### Instructions to follow
From the listing below, pick out each line with the word "have".

### Records to use
+---+

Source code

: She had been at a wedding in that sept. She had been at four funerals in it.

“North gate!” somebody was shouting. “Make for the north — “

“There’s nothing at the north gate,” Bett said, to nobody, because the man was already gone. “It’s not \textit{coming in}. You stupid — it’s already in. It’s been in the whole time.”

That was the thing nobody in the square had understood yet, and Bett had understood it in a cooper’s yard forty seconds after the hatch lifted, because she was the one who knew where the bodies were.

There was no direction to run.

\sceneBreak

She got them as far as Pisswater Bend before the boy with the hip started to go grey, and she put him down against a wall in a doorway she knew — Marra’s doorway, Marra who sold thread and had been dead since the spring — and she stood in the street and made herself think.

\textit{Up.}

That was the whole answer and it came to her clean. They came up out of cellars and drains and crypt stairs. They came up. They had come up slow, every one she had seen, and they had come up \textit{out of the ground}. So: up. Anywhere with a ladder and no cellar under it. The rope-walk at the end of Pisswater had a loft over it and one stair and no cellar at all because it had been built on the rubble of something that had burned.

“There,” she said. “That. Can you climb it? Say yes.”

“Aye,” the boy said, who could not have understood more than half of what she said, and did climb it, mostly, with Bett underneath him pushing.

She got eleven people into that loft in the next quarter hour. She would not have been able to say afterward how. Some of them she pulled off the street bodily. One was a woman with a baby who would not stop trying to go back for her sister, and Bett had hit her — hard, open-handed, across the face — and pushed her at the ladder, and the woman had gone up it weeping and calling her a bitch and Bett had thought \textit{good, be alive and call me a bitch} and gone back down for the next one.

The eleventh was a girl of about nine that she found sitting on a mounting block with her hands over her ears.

+---+

### The completed task
“Aye,” the boy said, who could not have understood more than half of what she said, and did climb it, mostly, with Bett underneath him pushing.
She got eleven people into that loft in the next quarter hour. She would not have been able to say afterward how. Some of them she pulled off the street bodily. One was a woman with a baby who would not stop trying to go back for her sister, and Bett had hit her — hard, open-handed, across the face — and pushed her at the ladder, and the woman had gone up it weeping and calling her a bitch and Bett had thought \textit{good, be alive and call me a bitch} and gone back down for the next one.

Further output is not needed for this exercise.